++++ SOURCE INFORMATION

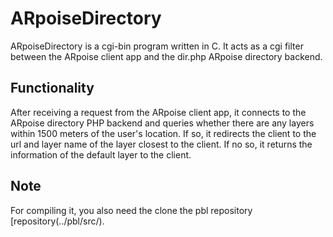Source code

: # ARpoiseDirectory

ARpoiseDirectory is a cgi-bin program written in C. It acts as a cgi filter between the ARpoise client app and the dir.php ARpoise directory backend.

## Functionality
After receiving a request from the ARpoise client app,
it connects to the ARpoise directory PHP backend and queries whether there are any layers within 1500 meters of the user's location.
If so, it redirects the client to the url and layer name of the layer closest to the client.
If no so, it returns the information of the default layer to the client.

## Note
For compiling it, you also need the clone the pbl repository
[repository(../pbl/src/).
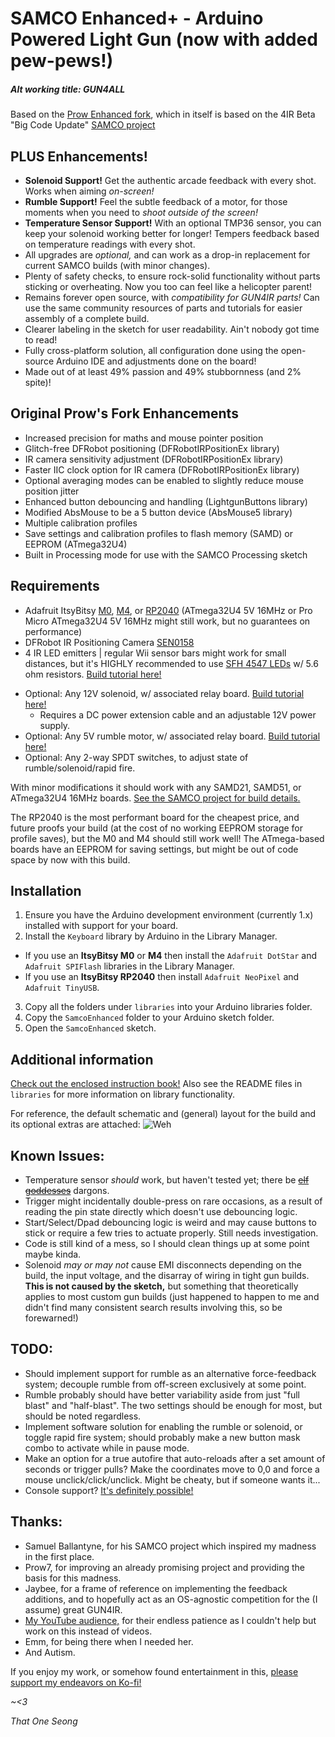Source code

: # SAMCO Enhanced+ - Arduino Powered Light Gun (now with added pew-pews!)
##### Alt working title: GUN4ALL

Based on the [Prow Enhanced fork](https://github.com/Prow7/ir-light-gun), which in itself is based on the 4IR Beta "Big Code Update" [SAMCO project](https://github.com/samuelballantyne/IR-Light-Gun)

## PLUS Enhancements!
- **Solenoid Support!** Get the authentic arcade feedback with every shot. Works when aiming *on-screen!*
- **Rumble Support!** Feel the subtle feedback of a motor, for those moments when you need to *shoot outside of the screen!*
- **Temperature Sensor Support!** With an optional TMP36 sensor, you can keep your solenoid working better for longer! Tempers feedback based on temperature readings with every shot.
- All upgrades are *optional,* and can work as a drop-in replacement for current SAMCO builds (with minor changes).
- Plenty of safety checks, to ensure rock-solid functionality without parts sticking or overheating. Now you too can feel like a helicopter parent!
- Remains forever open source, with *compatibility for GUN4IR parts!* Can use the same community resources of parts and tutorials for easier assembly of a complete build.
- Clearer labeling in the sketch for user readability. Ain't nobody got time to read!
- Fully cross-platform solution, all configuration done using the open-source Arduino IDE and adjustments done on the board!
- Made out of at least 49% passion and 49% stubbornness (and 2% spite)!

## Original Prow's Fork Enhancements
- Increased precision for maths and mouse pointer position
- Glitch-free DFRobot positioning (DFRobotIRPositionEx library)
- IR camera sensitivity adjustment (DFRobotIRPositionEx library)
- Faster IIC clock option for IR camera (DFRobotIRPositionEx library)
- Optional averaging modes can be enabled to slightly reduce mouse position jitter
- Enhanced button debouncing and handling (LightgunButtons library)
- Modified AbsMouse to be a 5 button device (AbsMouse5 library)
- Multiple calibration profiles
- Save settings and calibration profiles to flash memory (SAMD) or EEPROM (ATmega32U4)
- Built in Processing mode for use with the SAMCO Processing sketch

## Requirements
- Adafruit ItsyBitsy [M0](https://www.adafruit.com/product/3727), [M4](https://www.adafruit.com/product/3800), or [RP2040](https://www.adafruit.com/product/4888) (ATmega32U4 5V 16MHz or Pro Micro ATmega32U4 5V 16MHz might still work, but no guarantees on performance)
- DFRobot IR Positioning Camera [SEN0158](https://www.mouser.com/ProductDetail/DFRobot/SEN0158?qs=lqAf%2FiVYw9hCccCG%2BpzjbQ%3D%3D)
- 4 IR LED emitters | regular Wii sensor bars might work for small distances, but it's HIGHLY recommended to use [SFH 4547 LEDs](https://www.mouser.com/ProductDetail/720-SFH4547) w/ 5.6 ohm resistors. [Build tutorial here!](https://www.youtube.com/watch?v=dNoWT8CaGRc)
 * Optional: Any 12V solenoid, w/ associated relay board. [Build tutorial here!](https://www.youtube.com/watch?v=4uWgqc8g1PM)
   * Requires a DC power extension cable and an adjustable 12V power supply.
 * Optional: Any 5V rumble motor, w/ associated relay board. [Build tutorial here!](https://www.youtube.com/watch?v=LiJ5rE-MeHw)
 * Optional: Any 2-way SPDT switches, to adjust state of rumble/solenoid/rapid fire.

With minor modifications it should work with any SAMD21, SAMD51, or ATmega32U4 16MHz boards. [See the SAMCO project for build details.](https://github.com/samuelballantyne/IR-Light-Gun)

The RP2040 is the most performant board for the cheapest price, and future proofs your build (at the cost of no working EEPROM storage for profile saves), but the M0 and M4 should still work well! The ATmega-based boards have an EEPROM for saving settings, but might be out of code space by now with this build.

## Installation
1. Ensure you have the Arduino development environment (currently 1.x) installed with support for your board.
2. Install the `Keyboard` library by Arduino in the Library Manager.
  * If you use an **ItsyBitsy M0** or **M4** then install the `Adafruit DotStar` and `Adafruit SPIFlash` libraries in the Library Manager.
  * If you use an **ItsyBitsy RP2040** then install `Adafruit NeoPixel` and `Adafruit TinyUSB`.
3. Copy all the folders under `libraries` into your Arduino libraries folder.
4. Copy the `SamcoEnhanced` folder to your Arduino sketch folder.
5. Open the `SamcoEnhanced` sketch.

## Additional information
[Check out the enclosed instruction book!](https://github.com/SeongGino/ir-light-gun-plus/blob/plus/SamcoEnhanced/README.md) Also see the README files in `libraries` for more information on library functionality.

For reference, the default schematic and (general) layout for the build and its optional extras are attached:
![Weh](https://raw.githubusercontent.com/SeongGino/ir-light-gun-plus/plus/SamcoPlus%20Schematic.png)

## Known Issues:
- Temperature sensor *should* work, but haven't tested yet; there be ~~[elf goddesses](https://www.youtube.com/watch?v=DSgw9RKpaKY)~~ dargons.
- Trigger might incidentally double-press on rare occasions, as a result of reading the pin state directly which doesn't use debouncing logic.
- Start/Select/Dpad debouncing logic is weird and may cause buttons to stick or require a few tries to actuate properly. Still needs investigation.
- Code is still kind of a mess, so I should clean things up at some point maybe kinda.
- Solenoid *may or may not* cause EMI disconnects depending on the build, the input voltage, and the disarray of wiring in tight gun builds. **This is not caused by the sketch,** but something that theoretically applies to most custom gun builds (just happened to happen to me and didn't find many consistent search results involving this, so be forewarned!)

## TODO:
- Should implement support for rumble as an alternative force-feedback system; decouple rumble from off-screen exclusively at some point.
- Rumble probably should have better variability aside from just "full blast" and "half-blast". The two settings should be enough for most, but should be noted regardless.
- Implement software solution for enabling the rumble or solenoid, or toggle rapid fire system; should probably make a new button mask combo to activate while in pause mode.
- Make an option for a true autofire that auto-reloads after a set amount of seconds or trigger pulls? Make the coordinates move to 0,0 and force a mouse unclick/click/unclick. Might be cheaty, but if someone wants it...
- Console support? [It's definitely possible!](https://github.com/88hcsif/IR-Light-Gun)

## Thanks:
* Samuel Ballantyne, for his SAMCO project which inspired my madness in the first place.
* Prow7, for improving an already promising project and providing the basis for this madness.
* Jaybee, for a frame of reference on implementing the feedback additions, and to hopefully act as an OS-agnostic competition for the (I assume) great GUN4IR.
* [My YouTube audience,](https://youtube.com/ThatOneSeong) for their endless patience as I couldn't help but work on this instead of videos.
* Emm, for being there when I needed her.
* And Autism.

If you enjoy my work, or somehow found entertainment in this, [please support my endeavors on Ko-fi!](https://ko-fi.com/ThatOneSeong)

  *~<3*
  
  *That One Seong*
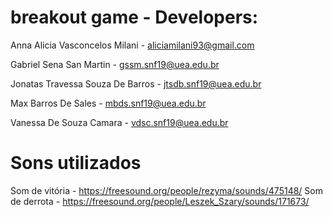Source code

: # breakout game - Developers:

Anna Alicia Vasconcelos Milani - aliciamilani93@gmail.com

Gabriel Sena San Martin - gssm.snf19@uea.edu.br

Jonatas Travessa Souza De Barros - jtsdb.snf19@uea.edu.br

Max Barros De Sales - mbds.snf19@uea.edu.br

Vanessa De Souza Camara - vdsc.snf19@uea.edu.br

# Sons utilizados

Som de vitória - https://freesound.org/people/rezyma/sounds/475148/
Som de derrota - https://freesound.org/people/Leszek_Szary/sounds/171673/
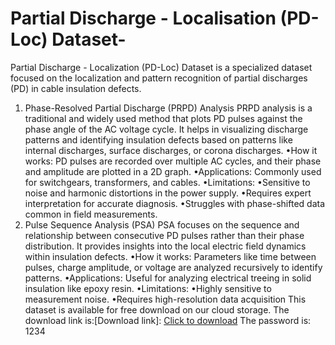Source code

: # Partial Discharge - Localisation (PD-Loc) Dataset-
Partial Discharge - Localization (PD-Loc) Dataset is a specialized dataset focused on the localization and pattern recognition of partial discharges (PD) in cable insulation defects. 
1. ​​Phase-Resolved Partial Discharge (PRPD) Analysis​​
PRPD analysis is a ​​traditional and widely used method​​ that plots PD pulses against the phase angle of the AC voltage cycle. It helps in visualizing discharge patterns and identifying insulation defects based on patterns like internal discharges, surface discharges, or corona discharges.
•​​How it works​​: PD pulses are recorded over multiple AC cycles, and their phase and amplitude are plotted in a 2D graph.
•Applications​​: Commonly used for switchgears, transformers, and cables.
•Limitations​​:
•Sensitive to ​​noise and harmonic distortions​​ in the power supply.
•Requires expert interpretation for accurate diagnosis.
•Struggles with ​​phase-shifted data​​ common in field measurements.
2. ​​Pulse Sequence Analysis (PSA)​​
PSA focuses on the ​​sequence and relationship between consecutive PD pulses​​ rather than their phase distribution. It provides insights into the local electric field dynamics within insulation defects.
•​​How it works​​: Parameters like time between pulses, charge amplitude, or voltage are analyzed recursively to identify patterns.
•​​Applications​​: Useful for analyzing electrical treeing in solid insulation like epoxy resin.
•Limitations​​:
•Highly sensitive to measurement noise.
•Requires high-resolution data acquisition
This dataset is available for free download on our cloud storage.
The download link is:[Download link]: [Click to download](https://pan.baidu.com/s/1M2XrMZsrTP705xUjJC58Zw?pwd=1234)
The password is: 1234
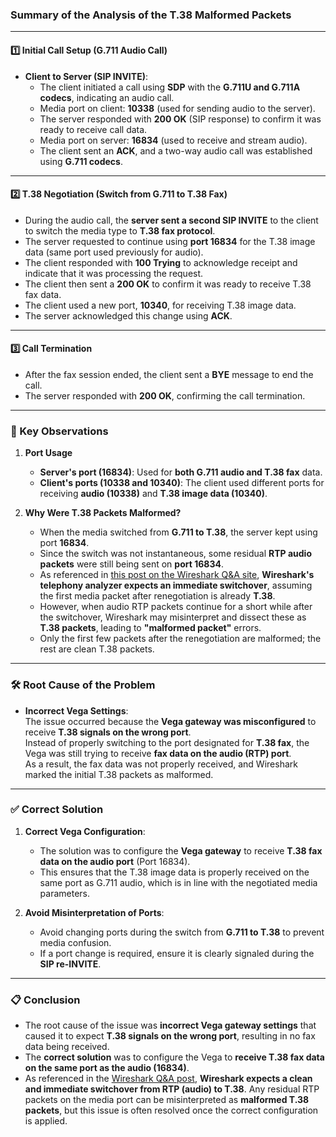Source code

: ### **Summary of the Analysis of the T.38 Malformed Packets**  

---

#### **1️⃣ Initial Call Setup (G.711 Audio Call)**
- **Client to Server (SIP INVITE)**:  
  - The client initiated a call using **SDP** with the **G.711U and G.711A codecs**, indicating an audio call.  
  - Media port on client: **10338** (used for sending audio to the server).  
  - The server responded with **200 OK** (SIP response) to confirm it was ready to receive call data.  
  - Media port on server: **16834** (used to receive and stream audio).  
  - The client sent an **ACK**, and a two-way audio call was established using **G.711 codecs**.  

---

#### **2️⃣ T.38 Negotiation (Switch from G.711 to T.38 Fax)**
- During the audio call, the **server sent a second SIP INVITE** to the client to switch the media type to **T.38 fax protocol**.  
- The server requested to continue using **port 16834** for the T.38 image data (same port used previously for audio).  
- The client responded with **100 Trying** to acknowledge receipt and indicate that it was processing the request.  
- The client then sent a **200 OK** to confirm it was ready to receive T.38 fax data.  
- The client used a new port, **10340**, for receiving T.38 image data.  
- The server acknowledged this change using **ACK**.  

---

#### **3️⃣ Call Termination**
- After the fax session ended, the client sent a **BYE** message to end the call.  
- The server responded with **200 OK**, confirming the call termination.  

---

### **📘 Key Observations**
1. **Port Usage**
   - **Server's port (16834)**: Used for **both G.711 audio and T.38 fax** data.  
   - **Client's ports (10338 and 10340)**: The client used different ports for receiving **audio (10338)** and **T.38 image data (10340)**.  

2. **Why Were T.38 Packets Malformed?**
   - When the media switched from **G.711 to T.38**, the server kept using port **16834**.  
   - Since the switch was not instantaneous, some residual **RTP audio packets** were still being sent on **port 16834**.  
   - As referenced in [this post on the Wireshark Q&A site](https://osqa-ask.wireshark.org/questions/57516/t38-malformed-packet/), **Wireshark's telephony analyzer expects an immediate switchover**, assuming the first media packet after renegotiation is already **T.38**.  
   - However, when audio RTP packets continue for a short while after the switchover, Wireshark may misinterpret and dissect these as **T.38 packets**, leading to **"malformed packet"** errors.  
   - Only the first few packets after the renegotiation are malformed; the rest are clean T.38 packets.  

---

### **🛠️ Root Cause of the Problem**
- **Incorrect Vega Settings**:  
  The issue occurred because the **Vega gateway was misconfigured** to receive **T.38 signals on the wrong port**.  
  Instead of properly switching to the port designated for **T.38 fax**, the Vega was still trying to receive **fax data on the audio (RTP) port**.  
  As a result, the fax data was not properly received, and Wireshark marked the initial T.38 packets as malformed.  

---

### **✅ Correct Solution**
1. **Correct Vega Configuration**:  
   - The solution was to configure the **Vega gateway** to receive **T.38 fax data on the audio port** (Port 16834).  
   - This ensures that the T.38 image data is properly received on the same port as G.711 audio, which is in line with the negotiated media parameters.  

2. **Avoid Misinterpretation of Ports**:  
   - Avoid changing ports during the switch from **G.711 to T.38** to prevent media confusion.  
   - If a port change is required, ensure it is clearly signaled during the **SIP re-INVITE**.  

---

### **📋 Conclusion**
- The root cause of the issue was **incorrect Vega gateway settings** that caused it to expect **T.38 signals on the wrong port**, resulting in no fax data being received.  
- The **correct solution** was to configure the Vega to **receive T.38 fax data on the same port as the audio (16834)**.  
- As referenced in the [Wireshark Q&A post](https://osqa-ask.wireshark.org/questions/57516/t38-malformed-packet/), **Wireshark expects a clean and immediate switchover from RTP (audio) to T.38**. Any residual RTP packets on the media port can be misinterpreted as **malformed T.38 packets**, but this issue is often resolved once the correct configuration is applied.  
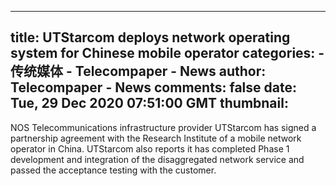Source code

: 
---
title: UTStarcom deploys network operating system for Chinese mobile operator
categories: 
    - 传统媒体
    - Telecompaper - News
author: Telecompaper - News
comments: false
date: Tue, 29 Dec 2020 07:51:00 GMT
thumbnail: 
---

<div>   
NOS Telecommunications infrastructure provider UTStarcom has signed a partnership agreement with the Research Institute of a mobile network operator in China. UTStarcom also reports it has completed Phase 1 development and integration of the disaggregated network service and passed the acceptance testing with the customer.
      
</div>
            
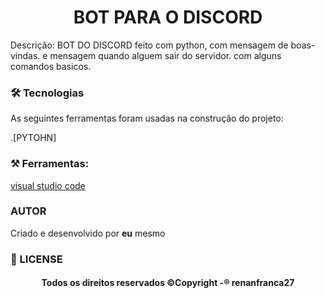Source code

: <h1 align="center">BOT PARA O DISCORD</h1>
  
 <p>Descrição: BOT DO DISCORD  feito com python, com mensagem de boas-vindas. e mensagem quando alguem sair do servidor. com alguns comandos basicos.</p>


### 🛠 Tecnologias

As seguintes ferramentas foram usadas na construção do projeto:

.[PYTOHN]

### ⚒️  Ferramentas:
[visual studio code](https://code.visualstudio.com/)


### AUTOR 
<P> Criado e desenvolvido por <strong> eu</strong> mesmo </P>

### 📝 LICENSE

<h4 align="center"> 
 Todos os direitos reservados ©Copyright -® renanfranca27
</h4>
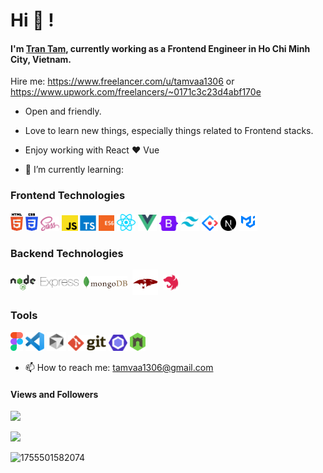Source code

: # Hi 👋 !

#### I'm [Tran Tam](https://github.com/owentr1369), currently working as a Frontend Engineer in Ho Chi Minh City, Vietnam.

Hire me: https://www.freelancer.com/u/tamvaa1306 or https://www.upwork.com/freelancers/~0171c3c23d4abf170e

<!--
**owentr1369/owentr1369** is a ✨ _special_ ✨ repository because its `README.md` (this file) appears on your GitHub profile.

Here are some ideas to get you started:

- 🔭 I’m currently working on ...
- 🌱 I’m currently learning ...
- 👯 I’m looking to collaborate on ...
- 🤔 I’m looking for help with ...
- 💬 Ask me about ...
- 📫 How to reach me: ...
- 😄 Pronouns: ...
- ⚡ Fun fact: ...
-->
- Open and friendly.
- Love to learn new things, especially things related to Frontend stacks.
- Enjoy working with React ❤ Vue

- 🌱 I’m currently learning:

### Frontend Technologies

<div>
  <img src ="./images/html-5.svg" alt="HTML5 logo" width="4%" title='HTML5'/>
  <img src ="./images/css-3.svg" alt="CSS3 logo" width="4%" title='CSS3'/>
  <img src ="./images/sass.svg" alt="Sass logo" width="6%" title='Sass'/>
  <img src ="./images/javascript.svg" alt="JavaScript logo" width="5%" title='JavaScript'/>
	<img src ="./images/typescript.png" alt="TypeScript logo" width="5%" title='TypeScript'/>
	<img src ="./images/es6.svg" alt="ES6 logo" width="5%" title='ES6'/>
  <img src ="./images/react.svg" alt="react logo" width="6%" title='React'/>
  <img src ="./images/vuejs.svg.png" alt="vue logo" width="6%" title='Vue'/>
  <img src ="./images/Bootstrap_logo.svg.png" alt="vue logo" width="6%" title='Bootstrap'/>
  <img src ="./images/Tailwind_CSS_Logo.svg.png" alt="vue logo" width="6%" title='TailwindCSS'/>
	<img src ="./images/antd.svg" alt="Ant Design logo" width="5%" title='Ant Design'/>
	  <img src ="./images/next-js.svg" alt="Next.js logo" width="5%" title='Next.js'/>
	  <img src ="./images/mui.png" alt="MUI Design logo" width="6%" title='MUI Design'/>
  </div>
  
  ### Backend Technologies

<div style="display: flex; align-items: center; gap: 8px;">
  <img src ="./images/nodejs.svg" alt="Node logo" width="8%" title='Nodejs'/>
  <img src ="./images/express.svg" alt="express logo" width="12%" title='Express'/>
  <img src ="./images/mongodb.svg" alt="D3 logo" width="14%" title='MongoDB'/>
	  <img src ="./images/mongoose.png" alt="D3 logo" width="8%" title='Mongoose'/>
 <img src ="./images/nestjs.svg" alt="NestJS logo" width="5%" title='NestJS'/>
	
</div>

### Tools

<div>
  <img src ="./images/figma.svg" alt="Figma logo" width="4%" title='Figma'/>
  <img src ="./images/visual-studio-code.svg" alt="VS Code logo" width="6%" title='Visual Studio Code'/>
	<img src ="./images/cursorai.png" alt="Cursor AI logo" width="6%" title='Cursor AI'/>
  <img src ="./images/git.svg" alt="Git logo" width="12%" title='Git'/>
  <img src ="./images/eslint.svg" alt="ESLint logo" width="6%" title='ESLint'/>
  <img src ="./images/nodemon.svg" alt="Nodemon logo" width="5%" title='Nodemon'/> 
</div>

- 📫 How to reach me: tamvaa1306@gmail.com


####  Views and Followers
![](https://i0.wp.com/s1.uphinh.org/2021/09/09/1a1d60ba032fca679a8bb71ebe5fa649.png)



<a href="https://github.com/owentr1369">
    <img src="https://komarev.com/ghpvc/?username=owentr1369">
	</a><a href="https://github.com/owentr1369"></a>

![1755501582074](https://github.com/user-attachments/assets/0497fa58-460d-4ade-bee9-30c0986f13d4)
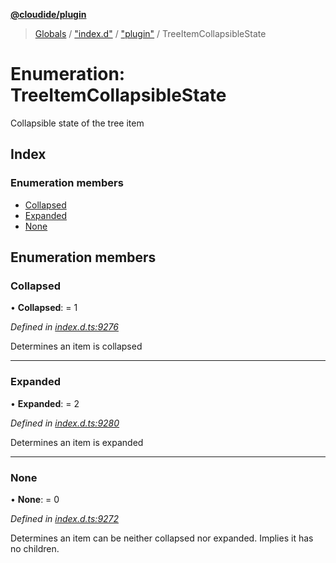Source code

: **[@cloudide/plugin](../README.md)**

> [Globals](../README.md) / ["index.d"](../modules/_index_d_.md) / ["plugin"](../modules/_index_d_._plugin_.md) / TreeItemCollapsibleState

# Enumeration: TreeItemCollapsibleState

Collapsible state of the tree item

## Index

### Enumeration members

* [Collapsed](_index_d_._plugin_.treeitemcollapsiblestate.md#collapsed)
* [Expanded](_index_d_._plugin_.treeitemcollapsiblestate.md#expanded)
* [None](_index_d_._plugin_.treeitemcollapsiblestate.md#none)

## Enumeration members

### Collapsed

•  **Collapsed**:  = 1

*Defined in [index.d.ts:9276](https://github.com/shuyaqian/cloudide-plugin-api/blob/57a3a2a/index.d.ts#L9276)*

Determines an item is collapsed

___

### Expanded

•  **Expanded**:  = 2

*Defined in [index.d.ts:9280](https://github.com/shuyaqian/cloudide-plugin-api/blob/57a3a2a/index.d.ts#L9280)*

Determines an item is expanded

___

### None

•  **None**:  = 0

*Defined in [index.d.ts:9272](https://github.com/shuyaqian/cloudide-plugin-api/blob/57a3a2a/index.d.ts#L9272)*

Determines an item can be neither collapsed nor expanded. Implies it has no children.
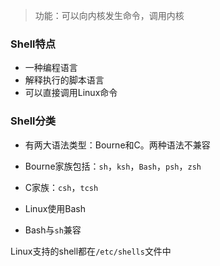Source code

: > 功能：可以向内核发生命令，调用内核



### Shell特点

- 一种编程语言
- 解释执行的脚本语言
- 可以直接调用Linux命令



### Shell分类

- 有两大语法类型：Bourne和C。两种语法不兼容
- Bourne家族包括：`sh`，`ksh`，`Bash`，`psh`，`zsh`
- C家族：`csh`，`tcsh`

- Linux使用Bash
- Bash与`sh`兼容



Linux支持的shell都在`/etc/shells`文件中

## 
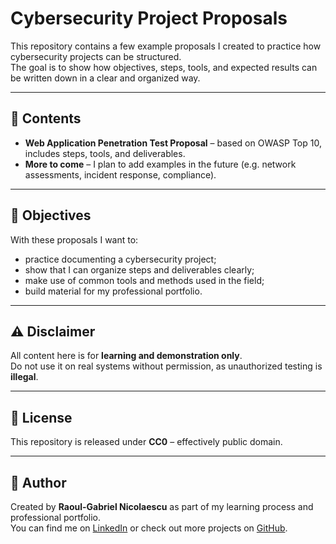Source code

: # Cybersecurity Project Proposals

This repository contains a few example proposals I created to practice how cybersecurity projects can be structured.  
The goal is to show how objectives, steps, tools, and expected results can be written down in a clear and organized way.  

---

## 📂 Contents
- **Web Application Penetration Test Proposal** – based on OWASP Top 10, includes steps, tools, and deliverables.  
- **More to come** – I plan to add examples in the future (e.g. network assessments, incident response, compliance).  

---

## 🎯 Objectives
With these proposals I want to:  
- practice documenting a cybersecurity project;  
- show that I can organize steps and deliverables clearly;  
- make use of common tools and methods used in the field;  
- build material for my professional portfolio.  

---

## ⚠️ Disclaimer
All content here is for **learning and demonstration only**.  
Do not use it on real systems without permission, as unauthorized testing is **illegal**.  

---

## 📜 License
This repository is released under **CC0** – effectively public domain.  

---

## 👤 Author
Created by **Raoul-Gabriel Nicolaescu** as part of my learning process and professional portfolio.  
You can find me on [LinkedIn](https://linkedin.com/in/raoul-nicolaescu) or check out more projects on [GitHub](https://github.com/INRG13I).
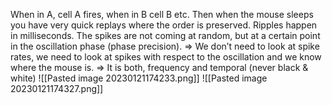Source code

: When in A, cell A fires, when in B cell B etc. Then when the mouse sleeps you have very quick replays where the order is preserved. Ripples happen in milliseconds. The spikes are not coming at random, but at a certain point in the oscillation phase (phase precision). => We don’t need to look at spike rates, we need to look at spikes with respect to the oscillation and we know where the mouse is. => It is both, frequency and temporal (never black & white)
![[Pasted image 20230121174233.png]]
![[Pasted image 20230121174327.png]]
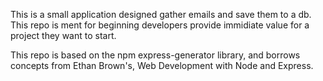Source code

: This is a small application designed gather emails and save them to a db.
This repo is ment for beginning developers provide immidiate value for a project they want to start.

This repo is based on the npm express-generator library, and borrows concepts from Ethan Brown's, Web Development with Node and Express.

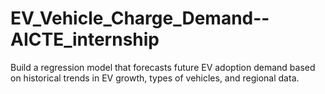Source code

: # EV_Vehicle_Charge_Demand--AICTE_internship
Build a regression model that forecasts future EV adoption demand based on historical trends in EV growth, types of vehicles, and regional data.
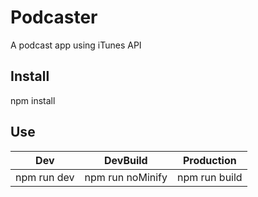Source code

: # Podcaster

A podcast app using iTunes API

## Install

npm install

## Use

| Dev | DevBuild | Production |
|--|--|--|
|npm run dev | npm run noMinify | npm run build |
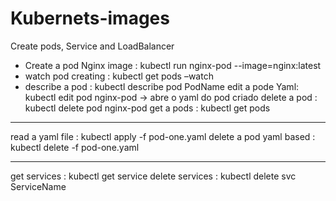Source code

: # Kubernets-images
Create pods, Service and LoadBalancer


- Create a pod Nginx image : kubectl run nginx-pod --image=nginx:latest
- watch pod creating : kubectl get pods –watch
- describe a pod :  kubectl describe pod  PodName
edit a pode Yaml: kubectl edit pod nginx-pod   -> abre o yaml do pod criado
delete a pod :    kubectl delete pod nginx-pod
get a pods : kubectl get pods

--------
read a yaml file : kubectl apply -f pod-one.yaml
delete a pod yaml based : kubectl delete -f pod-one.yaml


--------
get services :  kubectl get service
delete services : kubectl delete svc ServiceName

++++++++

* **WHAT TO DO**: The response should be the listing above, limited to the lines between the one holding "flex; align-items: center;" and the one holding "title='Visual Studio Code'/>", inclusive, reproduced exactly.

* **ANSWER SPACE**:
<div style="display: flex; align-items: center; gap: 8px;">
  <img src ="./images/nodejs.svg" alt="Node logo" width="8%" title='Nodejs'/>
  <img src ="./images/express.svg" alt="express logo" width="12%" title='Express'/>
  <img src ="./images/mongodb.svg" alt="D3 logo" width="14%" title='MongoDB'/>
	  <img src ="./images/mongoose.png" alt="D3 logo" width="8%" title='Mongoose'/>
 <img src ="./images/nestjs.svg" alt="NestJS logo" width="5%" title='NestJS'/>
	
</div>

### Tools

<div>
  <img src ="./images/figma.svg" alt="Figma logo" width="4%" title='Figma'/>
  <img src ="./images/visual-studio-code.svg" alt="VS Code logo" width="6%" title='Visual Studio Code'/>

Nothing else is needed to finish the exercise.